After over running the bite last week, we decided to fish the nipple/131/elbow area this past Sunday. Found the line between nipple and 131 and started working it west. Caught a small wahoo...then saw some birds working 1/4 mile south of the line...headed that way...nothin...came back to the line...about that time Heather D, which was a on the line behind us, turns for the birds...radio lights up shortly as they are hooked up on a blue..Congrats to Heather D...shortly after they call with the hookup the port corner gets nailed... same lure on same corner produces same result as last week...40#+ wahoo crashing the deck on video...and we still need a bat!

Had our shot later in the day when a blue hit the short rigger missed the hooks but got the hook on the outside meat bait...bout the time we get Matt in the harness he's gone...double line failure at the swivel...later we hooked up and lost a nice bull due to grass on the line and swivel. Good fun trip overall, video link below.


----------



## sniperpeeps (Mar 5, 2011)

Sweet! Was the weed line well formed or scattered?


----------



## daddytime (Oct 1, 2007)

Line was scattered both sides, but tighter on the south side and was moving south...


----------



## Caspr21 (Oct 4, 2007)

Nice work on the wahoo. Little trick I learned a while ago if u don't have a bat, take a beer or liquor and squirt it right in the gills. It will kill em dead in seconds and you not beating the crap out of the deck of the boat.


----------



## jhall (Oct 8, 2007)

that might get you a long swim home on that boat. JK never tried that but sounds like it'd be worth a try.


----------



## Caspr21 (Oct 4, 2007)

jhall said:


> that might get you a long swim home on that boat. JK never tried that but sounds like it'd be worth a try.


Learned it from a buddy when we put a big sword in the boat one night. He was going nuts on the deck. He jumped on him and a splash of liquor to the gills and he was quivering in seconds. We do it just about routinely on fish that like to get roudy on the deck. Just keep a squirt bottle of the cheap stuff on the boat and try it. Beer works slower because of less alcohol but still does the trick


----------



## bigrick (Sep 29, 2010)

Caspr21 said:


> Nice work on the wahoo. Little trick I learned a while ago if u don't have a bat, take a beer or liquor and squirt it right in the gills. It will kill em dead in seconds and you not beating the crap out of the deck of the boat.

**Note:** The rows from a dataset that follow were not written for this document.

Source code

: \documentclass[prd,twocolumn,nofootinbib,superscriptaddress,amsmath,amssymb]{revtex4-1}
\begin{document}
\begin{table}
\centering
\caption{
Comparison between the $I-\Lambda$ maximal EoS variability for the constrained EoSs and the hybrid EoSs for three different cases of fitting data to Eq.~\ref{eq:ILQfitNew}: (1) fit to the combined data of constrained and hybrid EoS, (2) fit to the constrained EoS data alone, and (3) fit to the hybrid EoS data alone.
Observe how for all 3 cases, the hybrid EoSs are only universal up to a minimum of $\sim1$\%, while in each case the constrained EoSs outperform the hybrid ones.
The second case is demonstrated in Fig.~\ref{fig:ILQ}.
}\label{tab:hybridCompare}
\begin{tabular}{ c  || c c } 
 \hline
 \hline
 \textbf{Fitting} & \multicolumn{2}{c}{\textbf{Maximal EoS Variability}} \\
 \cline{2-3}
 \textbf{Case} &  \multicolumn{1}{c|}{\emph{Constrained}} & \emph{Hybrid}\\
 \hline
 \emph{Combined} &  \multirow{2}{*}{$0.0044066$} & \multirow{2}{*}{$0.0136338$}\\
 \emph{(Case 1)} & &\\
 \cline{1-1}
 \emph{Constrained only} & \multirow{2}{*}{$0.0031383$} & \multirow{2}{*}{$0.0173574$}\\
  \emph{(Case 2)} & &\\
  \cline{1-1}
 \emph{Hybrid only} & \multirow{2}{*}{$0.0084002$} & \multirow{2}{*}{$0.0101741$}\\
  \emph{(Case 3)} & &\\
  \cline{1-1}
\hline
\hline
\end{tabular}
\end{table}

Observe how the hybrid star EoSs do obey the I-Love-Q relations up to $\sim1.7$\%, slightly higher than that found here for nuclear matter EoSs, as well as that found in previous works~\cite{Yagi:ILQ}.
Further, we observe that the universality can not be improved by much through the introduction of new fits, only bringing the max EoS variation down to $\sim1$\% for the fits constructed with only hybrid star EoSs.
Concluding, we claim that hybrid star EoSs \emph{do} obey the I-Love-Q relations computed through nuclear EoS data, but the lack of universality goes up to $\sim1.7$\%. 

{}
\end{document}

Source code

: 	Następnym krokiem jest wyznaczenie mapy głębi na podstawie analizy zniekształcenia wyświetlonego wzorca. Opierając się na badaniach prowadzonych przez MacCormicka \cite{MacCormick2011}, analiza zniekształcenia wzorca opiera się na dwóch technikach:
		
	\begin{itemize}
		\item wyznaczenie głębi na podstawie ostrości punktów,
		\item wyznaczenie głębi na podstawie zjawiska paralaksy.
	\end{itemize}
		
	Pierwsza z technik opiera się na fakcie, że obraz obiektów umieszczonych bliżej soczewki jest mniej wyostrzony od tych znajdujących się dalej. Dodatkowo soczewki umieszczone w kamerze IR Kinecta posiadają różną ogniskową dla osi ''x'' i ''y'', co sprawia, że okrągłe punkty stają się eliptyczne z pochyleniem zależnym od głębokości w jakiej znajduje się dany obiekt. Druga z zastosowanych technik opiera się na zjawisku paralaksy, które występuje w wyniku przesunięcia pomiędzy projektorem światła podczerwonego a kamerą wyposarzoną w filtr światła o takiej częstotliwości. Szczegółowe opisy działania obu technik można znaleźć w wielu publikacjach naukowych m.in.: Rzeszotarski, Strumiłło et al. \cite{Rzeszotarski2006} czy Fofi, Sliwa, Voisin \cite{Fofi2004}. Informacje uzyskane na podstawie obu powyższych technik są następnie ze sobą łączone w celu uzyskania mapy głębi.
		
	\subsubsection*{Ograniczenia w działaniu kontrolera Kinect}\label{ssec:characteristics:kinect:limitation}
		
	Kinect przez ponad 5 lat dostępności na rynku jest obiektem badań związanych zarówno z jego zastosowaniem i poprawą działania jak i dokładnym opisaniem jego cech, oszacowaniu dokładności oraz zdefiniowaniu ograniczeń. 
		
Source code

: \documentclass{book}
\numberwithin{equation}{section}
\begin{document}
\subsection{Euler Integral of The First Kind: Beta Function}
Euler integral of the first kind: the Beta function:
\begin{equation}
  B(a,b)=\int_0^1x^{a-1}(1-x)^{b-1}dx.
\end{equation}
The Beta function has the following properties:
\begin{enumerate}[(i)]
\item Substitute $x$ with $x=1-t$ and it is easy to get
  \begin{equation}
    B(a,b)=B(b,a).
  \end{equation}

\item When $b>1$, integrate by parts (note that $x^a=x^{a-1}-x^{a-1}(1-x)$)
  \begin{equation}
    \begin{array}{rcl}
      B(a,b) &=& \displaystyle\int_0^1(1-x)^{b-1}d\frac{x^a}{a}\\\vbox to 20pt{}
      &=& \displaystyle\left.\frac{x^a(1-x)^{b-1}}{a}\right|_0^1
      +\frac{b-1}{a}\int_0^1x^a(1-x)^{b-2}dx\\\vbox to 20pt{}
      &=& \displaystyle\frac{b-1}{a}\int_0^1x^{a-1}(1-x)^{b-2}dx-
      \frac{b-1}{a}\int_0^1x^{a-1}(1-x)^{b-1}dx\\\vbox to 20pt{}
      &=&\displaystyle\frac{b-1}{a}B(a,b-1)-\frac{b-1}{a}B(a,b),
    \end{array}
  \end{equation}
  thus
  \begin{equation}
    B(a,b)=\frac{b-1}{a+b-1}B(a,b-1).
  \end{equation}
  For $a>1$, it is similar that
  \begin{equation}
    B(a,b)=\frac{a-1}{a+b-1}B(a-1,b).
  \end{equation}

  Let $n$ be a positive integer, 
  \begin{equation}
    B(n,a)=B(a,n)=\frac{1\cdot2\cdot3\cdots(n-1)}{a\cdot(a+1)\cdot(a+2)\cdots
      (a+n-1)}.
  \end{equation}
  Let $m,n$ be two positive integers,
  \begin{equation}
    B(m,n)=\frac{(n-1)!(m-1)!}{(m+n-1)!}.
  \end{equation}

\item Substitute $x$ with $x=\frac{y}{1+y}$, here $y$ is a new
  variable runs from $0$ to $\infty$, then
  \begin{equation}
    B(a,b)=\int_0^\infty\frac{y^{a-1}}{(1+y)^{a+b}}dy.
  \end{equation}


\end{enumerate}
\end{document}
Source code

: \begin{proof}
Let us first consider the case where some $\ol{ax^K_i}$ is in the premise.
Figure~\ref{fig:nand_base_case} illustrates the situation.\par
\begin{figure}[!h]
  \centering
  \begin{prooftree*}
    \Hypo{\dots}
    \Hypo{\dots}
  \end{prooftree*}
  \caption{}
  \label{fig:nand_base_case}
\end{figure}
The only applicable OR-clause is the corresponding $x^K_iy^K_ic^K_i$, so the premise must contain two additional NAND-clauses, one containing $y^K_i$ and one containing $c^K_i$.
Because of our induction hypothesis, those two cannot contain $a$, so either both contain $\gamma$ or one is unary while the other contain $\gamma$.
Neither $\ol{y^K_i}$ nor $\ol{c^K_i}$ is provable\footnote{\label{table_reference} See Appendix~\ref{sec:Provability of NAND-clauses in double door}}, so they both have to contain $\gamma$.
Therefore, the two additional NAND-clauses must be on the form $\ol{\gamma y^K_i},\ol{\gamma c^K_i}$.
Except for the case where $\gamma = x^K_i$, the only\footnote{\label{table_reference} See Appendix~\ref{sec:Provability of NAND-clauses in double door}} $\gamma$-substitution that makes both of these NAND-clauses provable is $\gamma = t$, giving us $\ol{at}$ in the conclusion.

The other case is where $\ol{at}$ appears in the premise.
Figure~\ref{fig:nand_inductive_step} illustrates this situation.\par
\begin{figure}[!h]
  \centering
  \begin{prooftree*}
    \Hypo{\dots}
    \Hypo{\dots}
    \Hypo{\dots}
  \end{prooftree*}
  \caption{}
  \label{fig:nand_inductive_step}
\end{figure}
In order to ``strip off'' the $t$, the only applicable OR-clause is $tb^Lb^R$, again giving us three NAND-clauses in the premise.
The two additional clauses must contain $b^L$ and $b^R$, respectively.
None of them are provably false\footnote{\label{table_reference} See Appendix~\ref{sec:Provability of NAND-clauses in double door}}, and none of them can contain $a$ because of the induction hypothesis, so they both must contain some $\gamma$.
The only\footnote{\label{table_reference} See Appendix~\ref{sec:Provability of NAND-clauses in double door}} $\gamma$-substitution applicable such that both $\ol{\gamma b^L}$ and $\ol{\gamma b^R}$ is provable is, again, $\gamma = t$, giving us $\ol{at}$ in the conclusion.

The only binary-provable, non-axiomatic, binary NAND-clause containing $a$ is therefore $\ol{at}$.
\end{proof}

Gonna have to try that one out, plus it will give me an excuse to keep some crown onboard.


----------



## Caspr21 (Oct 4, 2007)

bigrick said:


> Gonna have to try that one out, plus it will give me an excuse to keep some crown onboard.


Whoa whoa whoa. Never did I ever say waste crown royal!:thumbup:

The cheap stuff. BUT it does give you an excuse to go by the liquor store and let that bottle of crown jump in the buggy


----------



## Bert (Apr 13, 2012)

Nice!!!

How many lines are in the spread? 

Looks like more than five.


----------



## daddytime (Oct 1, 2007)

Wes, I heard about the liquor idea from TCAT from fishing with Disanto, prolly where you got it from...we need to do something for sure

We can pull 8 but we generally pull 7


----------



## Caspr21 (Oct 4, 2007)

daddytime said:


> Wes, I heard about the liquor idea from TCAT from fishing with Disanto, prolly where you got it from...we need to do something for sure
> 
> We can pull 8 but we generally pull 7



I will say although I have learned A LOT about fishing from dave........I am the one who brought that to the boat. I learned it from chuck Godwin on relentless. Dave thought I was NUTS for wasting good alcohol at first, but when there was no risk of beating the deck up anymore he was game. We showed ol TCAT last year. It is pretty amazing how quick it works.


----------



## jhall (Oct 8, 2007)

so a spray bottle with rubbing alcohol would be the ticket? high alcohol content and really cheap. If brian saw me take one of his coors and pour it on the fish, he'd be pissed. That would be like messing with someones kid.


----------



## Caspr21 (Oct 4, 2007)

jhall said:


> so a spray bottle with rubbing alcohol would be the ticket? high alcohol content and really cheap. If brian saw me take one of his coors and pour it on the fish, he'd be pissed. That would be like messing with someones kid.




Lol. I have never tried rubbing alcohol. Normally just cheap vodka or something like that. And yeah just a little shot directly in the gills will have em quivering quick. Give it a try and let me know how it works. Remember beer works but a bit slower cause of less alcohol. I guess since their gills are so absorptive it gets em dead drunk. Idk. None the less it was a cool deal first time I saw chuck Godwin do it.


----------